Rose Macaulay
Rose Macaulay was born in Cambridge in 1881. Educated at Somerville College, Oxford, her first novel, About Verney, was published in 1906. However, it was not until Views and Vagabonds (1912) and The Lee Shore (1913).
Her war-novel, Non-Combatants and Others was published in 1916. Her second war novel, What Not: A Prophetic Comedy that ridiculed wartime bureaucracy encountered problems with the Defence of the Realm Act and was not published until after the Armistice.
Other novels by Macaulay include Potterism (1920), Told by an Idiot (1923), Orphan Island (1924), Crewe Train (1926), They Were Defeated (1932), I Would Be Private (1937), No Man's Wit (1940), The World My Wilderness (1950) and the Towers of Trebizond (1956).
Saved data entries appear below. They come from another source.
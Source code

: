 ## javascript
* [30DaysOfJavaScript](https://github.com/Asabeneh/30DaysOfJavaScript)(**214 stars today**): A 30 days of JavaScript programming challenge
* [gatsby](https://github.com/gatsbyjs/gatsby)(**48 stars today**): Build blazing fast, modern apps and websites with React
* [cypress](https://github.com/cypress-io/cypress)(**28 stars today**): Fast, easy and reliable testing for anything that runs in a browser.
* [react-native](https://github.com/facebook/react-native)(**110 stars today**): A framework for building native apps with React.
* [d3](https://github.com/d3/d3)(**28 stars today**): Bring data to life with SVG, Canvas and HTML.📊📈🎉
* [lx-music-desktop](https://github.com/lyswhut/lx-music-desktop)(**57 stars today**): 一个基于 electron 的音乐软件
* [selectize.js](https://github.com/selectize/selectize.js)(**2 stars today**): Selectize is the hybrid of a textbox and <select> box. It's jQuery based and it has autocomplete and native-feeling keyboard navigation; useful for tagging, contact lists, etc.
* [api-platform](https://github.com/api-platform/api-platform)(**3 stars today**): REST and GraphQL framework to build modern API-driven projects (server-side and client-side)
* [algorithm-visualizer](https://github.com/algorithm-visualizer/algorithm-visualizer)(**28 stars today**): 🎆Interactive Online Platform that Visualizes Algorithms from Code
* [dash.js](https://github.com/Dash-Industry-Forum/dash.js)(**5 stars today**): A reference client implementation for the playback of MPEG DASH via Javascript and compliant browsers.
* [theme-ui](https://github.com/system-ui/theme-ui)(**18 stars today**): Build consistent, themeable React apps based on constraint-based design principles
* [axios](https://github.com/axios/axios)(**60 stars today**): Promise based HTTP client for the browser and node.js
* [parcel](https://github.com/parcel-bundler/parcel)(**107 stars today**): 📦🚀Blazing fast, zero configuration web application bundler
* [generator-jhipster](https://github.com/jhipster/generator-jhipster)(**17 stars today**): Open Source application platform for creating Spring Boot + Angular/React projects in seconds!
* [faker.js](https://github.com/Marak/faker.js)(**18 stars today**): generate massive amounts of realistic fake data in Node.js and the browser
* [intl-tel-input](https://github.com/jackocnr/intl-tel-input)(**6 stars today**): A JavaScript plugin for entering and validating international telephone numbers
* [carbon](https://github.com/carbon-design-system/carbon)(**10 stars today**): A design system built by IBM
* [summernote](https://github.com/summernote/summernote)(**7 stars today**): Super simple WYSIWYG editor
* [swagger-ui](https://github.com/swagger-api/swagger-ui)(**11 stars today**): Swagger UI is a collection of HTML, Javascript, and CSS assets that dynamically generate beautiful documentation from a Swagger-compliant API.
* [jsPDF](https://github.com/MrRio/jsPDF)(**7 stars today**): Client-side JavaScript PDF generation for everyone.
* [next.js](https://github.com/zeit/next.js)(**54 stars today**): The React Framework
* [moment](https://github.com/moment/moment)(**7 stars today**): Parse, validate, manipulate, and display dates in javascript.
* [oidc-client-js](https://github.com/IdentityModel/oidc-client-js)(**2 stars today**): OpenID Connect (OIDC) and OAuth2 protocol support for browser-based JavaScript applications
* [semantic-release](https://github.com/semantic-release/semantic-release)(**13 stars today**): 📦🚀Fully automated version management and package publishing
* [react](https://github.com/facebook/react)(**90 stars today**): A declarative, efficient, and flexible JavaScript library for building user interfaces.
Rose Macaulay was awarded the DBE shortly before her death in 1958.
Primary Sources
(1) Rose Macaulay, Coming to London (1957)
Behind all the talking and writing and the ballet and the theatres and the poetry, there were a few quite uncivilized noises off, from Ireland, and from the Balkans, and from strikers and suffragettes. Not being politically minded, I do not think that I attended very closely. Naturally I knew it was ridiculous to deprive half the people of the country of any voice in the laws they had to live under, merely on account of a trifling difference in sex, but I did not think anything I could do about it was likely to be helpful.
(2) Virginia Woolf, diary entry (18th February 1921)
Rose Macaulay dined here last week - something like a lean sheep-dog in appearance - harum-scarum-humble - too much of a professional, yet just on the intellectual side of the border. Might be religious though; mystical perhaps. Not at all dominating or impressive; I daresay she observes more than one thinks for. Clear, pale, mystical eyes. A kind of faded beauty; oh badly dressed. I don't suppose we shall ever meet for she lives with Royde-Smith, & somehow won't come to grips with us.